Relieve realizado con uso del trépano

Altura, 14,3 cm.; diámetro borde, 14,4 cm.; diámetro galbo, 13,7 cm.

Fines del siglo III - inicios siglo IV.

Procedencia

Detrás del cementerio de la Salud, Córdoba.

Forma de ingreso: Compra, 1955.

Comentarios
Este relieve, que representa una escena de recolección de la aceituna, decoraba un frontal de sarcófago romano. A través de una representación realista se muestra una de las tradiciones económicas más significativas de la Bética romana: la producción oleícola. Varios personajes, ayudados con escalas y portando cestos a la espalda, recogen a mano los frutos maduros del árbol. Este sistema, aún hoy en uso, utilizado en la elaboración de productos de gran calidad, es conocido con el nombre de recolección a ordeño.

Sarcófago paleocristiano

Mármol

215 x 64 x 51 cm., grosor, 10 cm.

Primer tercio del siglo IV

Procedencia

Cruz de Juárez, esquina a calle El Almendro, Córdoba.

Donación, febrero de 1962.

Comentarios

Sarcófago paleocristiano con decoración figurada en el frente principal y lados laterales. La decoración del frontal está compuesta por cinco grupos separados entre sí por columnas estriadas en espiral, las de los extremos exentas, las otras adosadas, rematadas por capiteles de orden compuesto. Sobre éstos cabalgan alternativamente arcos escarzanos muy bajos y frontones a dos vertientes rectas. Presenta mutilaciones en los rostros de los personajes, que se vinculan a procesos de iconofobia posteriores. Los temas representados son de temática bíblica, de izquierda a derecha, son: el sacrificio de Isaac; la negación de Pedro; la multiplicación de los panes y de los peces; el pecado original y el milagro de la piedra de Horeb de Moises. Se representa también sobre los intercolumnios escenas de la leyenda de Jonás.
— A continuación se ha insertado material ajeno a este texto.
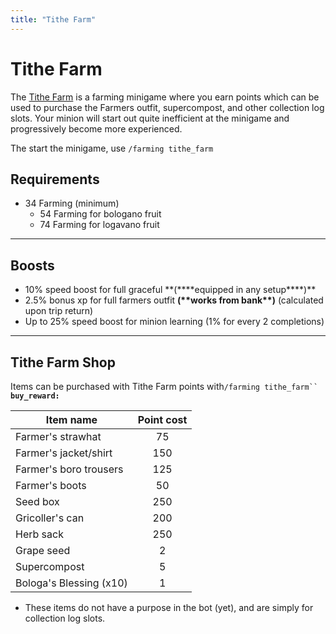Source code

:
 ```yaml
---
title: "Tithe Farm"
---
```


# Tithe Farm

The [Tithe Farm](https://oldschool.runescape.wiki/w/Tithe_Farm) is a farming minigame where you earn points which can be used to purchase the Farmers outfit, supercompost, and other collection log slots. Your minion will start out quite inefficient at the minigame and progressively become more experienced.

The start the minigame, use `/farming tithe_farm`

## Requirements

- 34 Farming (minimum)
  - 54 Farming for bologano fruit
  - 74 Farming for logavano fruit

---

## Boosts

- 10% speed boost for full graceful **(\*\***equipped in any setup\*\*\*\*)\*\*
- 2.5% bonus xp for full farmers outfit **(\*\***works from bank\***\*)** (calculated upon trip return)
- Up to 25% speed boost for minion learning (1% for every 2 completions)

---

## Tithe Farm Shop

Items can be purchased with Tithe Farm points with`/farming tithe_farm`` `**`buy_reward:`**

| **Item name**           | **Point cost** |
| ----------------------- | :------------: |
| Farmer's strawhat       |       75       |
| Farmer's jacket/shirt   |      150       |
| Farmer's boro trousers  |      125       |
| Farmer's boots          |       50       |
| Seed box                |      250       |
| Gricoller's can         |      200       |
| Herb sack               |      250       |
| Grape seed              |       2        |
| Supercompost            |       5        |
| Bologa's Blessing (x10) |       1        |

- These items do not have a purpose in the bot (yet), and are simply for collection log slots.
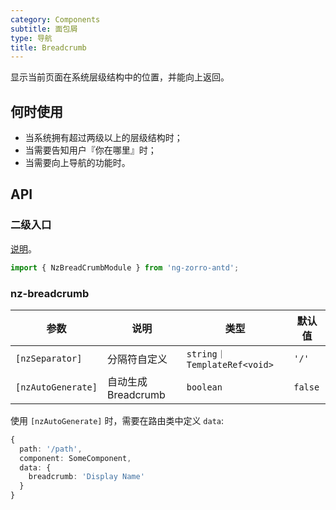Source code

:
 ```yaml
---
category: Components
subtitle: 面包屑
type: 导航
title: Breadcrumb
---
```


显示当前页面在系统层级结构中的位置，并能向上返回。

## 何时使用

- 当系统拥有超过两级以上的层级结构时；
- 当需要告知用户『你在哪里』时；
- 当需要向上导航的功能时。

## API

### 二级入口

[说明](/docs/getting-started/zh#二级入口)。

```ts
import { NzBreadCrumbModule } from 'ng-zorro-antd';
```

### nz-breadcrumb

| 参数 | 说明 | 类型 | 默认值 |
| --- | --- | --- | --- |
| `[nzSeparator]` | 分隔符自定义 | `string｜TemplateRef<void>` | `'/'` |
| `[nzAutoGenerate]` | 自动生成 Breadcrumb | `boolean` | `false` |

使用 `[nzAutoGenerate]` 时，需要在路由类中定义 `data`:

```ts
{
  path: '/path',
  component: SomeComponent,
  data: {
    breadcrumb: 'Display Name'
  }
}
```
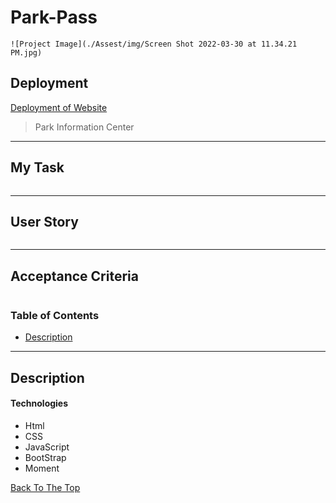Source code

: # Park-Pass
```
![Project Image](./Assest/img/Screen Shot 2022-03-30 at 11.34.21 PM.jpg)
```

## Deployment

[Deployment of Website](https://gokublue007.github.io/Park-Pass/)

> Park Information Center

--- 
## My Task

```
```

---

## User Story

```

```

---
## Acceptance Criteria

```

```

### Table of Contents

- [Description](#description)

---

## Description


#### Technologies

- Html
- CSS
- JavaScript
- BootStrap
- Moment

[Back To The Top](#read-me-template)
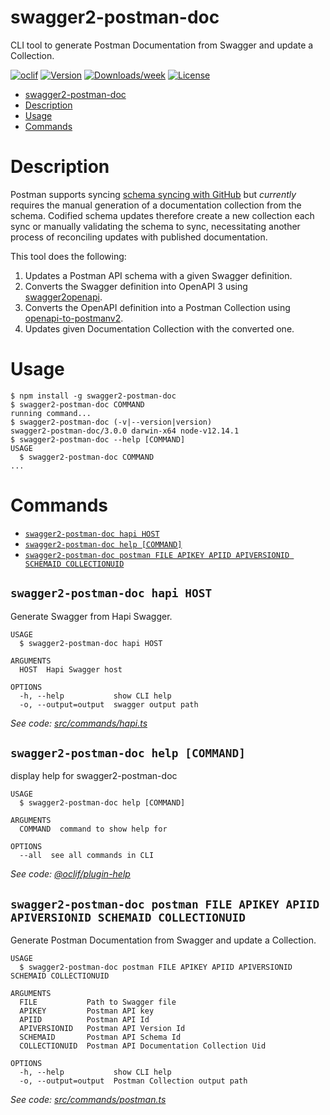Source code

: # swagger2-postman-doc

CLI tool to generate Postman Documentation from Swagger and update a Collection.

[![oclif](https://img.shields.io/badge/cli-oclif-brightgreen.svg)](https://oclif.io)
[![Version](https://img.shields.io/npm/v/swagger2-postman-doc.svg)](https://npmjs.org/package/swagger2-postman-doc)
[![Downloads/week](https://img.shields.io/npm/dw/swagger2-postman-doc.svg)](https://npmjs.org/package/swagger2-postman-doc)
[![License](https://img.shields.io/npm/l/swagger2-postman-doc.svg)](https://github.com/auzwang/swagger2-postman-doc/blob/master/package.json)

<!-- toc -->

- [swagger2-postman-doc](#swagger2-postman-doc)
- [Description](#description)
- [Usage](#usage)
- [Commands](#commands)
<!-- tocstop -->

# Description

<!-- description -->

Postman supports syncing [schema syncing with GitHub](https://learning.postman.com/docs/integrations/available-integrations/github/#syncing-your-api-schemas-on-github)
but _currently_ requires the manual generation of a documentation collection from the
schema. Codified schema updates therefore create a new collection each sync or manually
validating the schema to sync, necessitating another process of reconciling updates with
published documentation.

This tool does the following:

1. Updates a Postman API schema with a given Swagger definition.
2. Converts the Swagger definition into OpenAPI 3 using [swagger2openapi](https://github.com/Mermade/oas-kit/blob/master/packages/swagger2openapi/).
3. Converts the OpenAPI definition into a Postman Collection using [openapi-to-postmanv2](https://github.com/postmanlabs/openapi-to-postman).
4. Updates given Documentation Collection with the converted one.

<!-- descriptionstop -->

# Usage

<!-- usage -->

```sh-session
$ npm install -g swagger2-postman-doc
$ swagger2-postman-doc COMMAND
running command...
$ swagger2-postman-doc (-v|--version|version)
swagger2-postman-doc/3.0.0 darwin-x64 node-v12.14.1
$ swagger2-postman-doc --help [COMMAND]
USAGE
  $ swagger2-postman-doc COMMAND
...
```

<!-- usagestop -->

# Commands

<!-- commands -->

- [`swagger2-postman-doc hapi HOST`](#swagger2-postman-doc-hapi-host)
- [`swagger2-postman-doc help [COMMAND]`](#swagger2-postman-doc-help-command)
- [`swagger2-postman-doc postman FILE APIKEY APIID APIVERSIONID SCHEMAID COLLECTIONUID`](#swagger2-postman-doc-postman-file-apikey-apiid-apiversionid-schemaid-collectionuid)

## `swagger2-postman-doc hapi HOST`

Generate Swagger from Hapi Swagger.

```
USAGE
  $ swagger2-postman-doc hapi HOST

ARGUMENTS
  HOST  Hapi Swagger host

OPTIONS
  -h, --help           show CLI help
  -o, --output=output  swagger output path
```

_See code: [src/commands/hapi.ts](https://github.com/auzwang/swagger2-postman-doc/blob/v3.0.0/src/commands/hapi.ts)_

## `swagger2-postman-doc help [COMMAND]`

display help for swagger2-postman-doc

```
USAGE
  $ swagger2-postman-doc help [COMMAND]

ARGUMENTS
  COMMAND  command to show help for

OPTIONS
  --all  see all commands in CLI
```

_See code: [@oclif/plugin-help](https://github.com/oclif/plugin-help/blob/v3.2.0/src/commands/help.ts)_

## `swagger2-postman-doc postman FILE APIKEY APIID APIVERSIONID SCHEMAID COLLECTIONUID`

Generate Postman Documentation from Swagger and update a Collection.

```
USAGE
  $ swagger2-postman-doc postman FILE APIKEY APIID APIVERSIONID SCHEMAID COLLECTIONUID

ARGUMENTS
  FILE           Path to Swagger file
  APIKEY         Postman API key
  APIID          Postman API Id
  APIVERSIONID   Postman API Version Id
  SCHEMAID       Postman API Schema Id
  COLLECTIONUID  Postman API Documentation Collection Uid

OPTIONS
  -h, --help           show CLI help
  -o, --output=output  Postman Collection output path
```

_See code: [src/commands/postman.ts](https://github.com/auzwang/swagger2-postman-doc/blob/v3.0.0/src/commands/postman.ts)_

<!-- commandsstop -->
En cuanto a su ejecución, son característicos los paños pesados surcados por estrías continuas y profundas que trazan y dibujan el juego de pliegues. Es destacable, asimismo, la aparición de punciones de trépano en las comisuras labiales y oculares y en las interdigitales de manos y pies, así como el empleo del mismo en los capiteles, arcos y frontones. La distribución de esta iconografía en la pared frontal es propio de comienzos del siglo IV, de los llamados sarcófagos columnados, de los que existen numerosos ejemplos en todo el Occidente.